Copy out all the records, word for word.
** Opening Material supplied block **
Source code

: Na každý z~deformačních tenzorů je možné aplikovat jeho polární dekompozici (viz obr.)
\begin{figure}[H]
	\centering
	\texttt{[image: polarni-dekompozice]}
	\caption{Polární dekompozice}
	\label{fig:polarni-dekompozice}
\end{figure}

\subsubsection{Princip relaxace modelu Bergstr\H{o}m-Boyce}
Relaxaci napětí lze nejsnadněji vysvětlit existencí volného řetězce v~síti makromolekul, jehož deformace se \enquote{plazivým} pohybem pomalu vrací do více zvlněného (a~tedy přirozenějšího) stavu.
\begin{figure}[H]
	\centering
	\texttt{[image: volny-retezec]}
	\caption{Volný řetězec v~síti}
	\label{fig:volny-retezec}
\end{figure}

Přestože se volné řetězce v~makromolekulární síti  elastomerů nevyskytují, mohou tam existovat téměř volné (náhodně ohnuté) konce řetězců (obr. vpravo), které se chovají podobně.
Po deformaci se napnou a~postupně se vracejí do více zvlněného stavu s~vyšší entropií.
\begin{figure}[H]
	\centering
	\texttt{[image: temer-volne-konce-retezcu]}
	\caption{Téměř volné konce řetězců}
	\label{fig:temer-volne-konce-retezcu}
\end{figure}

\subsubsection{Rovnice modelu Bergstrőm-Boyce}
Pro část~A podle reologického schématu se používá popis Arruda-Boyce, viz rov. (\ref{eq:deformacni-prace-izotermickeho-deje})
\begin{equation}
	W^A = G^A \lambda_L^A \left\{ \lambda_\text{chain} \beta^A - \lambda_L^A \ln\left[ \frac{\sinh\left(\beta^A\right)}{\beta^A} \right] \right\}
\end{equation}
** Closing Material supplied block **
→ The completed task:
Source code

: Na každý z~deformačních tenzorů je možné aplikovat jeho polární dekompozici (viz obr.)
\begin{figure}[H]
	\centering
	\texttt{[image: polarni-dekompozice]}
	\caption{Polární dekompozice}
	\label{fig:polarni-dekompozice}
\end{figure}

\subsubsection{Princip relaxace modelu Bergstr\H{o}m-Boyce}
Relaxaci napětí lze nejsnadněji vysvětlit existencí volného řetězce v~síti makromolekul, jehož deformace se \enquote{plazivým} pohybem pomalu vrací do více zvlněného (a~tedy přirozenějšího) stavu.
\begin{figure}[H]
	\centering
	\texttt{[image: volny-retezec]}
	\caption{Volný řetězec v~síti}
	\label{fig:volny-retezec}
\end{figure}

Přestože se volné řetězce v~makromolekulární síti  elastomerů nevyskytují, mohou tam existovat téměř volné (náhodně ohnuté) konce řetězců (obr. vpravo), které se chovají podobně.
Po deformaci se napnou a~postupně se vracejí do více zvlněného stavu s~vyšší entropií.
\begin{figure}[H]
	\centering
	\texttt{[image: temer-volne-konce-retezcu]}
	\caption{Téměř volné konce řetězců}
	\label{fig:temer-volne-konce-retezcu}
\end{figure}

\subsubsection{Rovnice modelu Bergstrőm-Boyce}
Pro část~A podle reologického schématu se používá popis Arruda-Boyce, viz rov. (\ref{eq:deformacni-prace-izotermickeho-deje})
\begin{equation}
	W^A = G^A \lambda_L^A \left\{ \lambda_\text{chain} \beta^A - \lambda_L^A \ln\left[ \frac{\sinh\left(\beta^A\right)}{\beta^A} \right] \right\}
\end{equation}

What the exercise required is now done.